Agency’s fax-based FOIA policy strikes again

Written by JPat Brown
Edited by Michael Morisy

Former Secretary-General of the United Nations Boutros Boutros-Ghali died earlier this year at the age of 93. It was a fairly big deal, with his passing commented on by publications around the planet.

However, nobody seems to have told the CIA.

After Boutros-Ghali’s death, MuckRock user Mike Best filed a request with the CIA for their agency files on him, particularly his efforts to combat the Rwandan genocide. Though he noted that the death had been widely reported, he also included a link to the CNN article for reference.

Three months later, the agency responded: not good enough

Yes, in keeping with the CIA’s established policy of vigorously defending the privacy rights of the deceased, the agency does not accept links as proof. And since the CIA insists on still using a fax machine for FOIA, the only way to get the agency the proof they so badly need - a print-out of the article in the link - is to send it via snail mail.

Why does the CIA still insist on using a fax machine in 2016? Great question, please direct it to the agency’s FOIA Feedback department, pictured below:

To add insult to injury - another of the CIA’s long-established policies - the agency claimed that the request was too broad to process in its current form, and asked Best to narrow further. To be fair, they did offer some useful suggestions …

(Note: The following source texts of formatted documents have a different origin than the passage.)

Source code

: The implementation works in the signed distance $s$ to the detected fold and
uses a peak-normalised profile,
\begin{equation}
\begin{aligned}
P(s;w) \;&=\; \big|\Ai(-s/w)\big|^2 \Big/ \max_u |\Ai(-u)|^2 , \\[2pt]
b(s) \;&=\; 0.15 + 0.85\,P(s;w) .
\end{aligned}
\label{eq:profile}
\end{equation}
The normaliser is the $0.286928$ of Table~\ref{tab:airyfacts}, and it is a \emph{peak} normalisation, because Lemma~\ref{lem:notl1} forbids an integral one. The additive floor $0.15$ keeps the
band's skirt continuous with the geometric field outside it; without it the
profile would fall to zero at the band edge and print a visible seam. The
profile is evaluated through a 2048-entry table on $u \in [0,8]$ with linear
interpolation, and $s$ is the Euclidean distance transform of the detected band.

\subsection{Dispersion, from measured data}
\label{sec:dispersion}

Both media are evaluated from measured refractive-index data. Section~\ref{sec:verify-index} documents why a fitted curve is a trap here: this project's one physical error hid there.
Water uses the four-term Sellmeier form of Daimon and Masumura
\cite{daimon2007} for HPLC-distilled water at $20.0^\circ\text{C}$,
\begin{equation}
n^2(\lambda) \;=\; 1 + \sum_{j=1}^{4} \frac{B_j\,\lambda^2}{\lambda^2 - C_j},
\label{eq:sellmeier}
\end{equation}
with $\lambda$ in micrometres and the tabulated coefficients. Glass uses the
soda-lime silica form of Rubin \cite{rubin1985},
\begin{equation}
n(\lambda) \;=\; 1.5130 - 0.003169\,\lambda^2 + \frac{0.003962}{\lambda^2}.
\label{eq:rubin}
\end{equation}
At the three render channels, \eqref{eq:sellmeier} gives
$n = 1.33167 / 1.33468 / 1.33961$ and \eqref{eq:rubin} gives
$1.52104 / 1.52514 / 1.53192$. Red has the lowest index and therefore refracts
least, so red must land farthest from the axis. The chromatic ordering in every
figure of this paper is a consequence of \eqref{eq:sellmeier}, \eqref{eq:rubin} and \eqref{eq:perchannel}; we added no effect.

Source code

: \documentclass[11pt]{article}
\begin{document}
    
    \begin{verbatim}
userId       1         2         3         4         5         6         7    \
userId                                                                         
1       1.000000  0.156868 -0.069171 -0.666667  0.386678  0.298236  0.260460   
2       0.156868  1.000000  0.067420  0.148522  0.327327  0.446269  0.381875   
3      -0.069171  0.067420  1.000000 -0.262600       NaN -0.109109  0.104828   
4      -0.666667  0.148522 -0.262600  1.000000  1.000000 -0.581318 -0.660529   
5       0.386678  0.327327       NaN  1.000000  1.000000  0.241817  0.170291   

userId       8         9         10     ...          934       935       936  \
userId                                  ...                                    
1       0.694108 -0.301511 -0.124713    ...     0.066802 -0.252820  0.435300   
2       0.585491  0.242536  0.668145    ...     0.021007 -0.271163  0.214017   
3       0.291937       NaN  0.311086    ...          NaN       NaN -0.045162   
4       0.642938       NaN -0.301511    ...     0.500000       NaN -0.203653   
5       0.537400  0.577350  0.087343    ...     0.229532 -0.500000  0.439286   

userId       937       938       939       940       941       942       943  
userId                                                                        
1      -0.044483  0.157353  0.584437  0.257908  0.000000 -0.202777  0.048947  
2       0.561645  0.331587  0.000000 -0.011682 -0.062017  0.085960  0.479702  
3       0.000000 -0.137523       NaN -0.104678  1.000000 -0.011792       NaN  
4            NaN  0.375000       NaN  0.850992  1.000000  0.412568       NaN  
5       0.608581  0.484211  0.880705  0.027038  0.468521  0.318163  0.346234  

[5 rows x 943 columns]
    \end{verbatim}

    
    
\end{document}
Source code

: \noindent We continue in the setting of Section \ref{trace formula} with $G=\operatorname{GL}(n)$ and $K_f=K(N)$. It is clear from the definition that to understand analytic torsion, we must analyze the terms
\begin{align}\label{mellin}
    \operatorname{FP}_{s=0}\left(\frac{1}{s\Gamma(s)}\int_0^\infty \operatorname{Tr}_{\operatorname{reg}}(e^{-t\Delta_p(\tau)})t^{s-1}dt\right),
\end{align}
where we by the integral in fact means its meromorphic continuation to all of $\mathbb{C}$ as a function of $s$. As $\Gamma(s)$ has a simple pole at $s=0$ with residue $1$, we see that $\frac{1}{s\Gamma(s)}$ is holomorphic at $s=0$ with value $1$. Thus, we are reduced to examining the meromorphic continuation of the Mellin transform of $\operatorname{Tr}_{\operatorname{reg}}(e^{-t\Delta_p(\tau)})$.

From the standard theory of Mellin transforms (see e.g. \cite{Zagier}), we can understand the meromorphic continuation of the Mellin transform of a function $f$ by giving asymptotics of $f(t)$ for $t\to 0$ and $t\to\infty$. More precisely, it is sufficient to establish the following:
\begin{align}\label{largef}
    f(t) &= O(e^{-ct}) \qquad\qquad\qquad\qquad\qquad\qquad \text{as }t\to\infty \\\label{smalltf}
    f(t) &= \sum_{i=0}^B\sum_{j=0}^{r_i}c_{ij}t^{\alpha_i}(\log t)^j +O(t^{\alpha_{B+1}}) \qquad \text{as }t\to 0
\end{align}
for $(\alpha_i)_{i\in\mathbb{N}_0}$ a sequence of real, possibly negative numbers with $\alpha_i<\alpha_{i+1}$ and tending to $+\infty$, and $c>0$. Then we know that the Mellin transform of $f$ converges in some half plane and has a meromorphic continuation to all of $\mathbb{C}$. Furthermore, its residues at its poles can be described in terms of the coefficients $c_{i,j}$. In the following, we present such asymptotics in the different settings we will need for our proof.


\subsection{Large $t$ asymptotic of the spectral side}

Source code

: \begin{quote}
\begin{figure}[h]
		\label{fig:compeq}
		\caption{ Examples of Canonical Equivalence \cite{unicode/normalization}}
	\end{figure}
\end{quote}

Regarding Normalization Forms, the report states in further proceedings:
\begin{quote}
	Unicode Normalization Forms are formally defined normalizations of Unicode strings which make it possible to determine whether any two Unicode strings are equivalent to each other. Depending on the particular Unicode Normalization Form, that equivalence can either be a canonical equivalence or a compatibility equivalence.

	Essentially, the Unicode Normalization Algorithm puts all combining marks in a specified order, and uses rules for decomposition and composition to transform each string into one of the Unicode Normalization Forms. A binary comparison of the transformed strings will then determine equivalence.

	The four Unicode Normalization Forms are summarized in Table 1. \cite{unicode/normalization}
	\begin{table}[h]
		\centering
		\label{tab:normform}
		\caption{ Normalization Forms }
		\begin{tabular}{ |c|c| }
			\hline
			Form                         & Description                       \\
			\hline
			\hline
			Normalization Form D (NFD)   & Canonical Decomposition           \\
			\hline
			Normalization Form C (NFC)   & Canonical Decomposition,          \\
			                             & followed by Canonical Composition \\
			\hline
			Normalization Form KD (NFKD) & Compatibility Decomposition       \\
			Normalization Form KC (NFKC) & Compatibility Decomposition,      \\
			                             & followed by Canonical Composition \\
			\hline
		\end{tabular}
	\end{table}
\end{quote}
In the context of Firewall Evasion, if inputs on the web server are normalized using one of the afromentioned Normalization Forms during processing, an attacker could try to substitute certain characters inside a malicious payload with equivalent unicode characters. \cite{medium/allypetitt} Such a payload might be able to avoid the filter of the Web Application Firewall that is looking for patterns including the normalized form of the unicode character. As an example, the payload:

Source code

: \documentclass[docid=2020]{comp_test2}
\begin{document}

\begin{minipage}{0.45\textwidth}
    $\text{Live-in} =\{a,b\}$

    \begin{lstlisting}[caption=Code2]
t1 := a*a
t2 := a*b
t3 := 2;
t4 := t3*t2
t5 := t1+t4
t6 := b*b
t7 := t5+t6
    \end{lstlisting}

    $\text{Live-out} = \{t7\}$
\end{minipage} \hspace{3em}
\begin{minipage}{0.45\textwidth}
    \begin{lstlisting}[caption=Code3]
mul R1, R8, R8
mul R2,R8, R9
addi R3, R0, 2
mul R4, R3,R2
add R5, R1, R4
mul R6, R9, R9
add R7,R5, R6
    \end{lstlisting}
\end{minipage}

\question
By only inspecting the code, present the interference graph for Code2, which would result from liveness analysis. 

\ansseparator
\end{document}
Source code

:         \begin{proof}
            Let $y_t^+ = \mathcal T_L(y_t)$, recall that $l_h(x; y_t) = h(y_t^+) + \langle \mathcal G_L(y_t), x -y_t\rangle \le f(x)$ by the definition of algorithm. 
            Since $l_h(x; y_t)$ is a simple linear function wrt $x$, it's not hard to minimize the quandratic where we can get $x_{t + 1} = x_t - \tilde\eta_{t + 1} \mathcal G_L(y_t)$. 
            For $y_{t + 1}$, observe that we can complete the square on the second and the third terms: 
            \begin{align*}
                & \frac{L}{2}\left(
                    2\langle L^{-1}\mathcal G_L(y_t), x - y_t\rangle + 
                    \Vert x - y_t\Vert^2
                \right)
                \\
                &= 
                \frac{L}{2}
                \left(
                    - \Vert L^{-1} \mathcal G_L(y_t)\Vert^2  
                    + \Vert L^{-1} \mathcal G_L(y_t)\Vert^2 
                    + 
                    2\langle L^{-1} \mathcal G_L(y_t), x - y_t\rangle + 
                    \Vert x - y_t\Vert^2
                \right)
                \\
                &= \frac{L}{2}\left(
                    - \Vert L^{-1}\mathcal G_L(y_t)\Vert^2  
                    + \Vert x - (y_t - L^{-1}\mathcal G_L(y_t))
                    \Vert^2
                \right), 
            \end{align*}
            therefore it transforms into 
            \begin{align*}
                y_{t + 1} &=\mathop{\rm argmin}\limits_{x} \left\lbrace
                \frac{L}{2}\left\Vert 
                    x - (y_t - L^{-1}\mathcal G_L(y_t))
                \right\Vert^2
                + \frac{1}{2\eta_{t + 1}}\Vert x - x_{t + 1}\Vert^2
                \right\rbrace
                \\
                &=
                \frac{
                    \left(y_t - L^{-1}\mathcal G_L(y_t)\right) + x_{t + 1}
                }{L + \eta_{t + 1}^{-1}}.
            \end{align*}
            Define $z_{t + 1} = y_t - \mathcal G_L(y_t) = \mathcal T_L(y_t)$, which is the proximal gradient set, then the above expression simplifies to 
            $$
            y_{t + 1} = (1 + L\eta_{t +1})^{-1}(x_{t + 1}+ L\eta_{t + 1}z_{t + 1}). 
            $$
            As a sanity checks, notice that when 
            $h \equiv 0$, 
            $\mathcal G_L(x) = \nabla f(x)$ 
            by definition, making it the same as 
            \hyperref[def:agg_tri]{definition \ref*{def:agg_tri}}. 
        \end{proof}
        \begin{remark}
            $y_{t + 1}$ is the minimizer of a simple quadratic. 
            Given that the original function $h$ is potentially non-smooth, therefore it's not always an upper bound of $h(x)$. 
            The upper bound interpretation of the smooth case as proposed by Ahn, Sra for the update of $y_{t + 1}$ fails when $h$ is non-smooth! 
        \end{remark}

Such as narrowing the focus to the Rwandan genocide, which Best already did in his initial request.

As unhelpful as that advice was, it did raise one Schrödinger-ing quandary - how can the CIA know enough about Boutros-Ghali to offer suggestions about what records to ask for, while at the same time not knowing if he’s alive? The agency seems to be taking this whole “need-to-know basis” thing a bit too literally.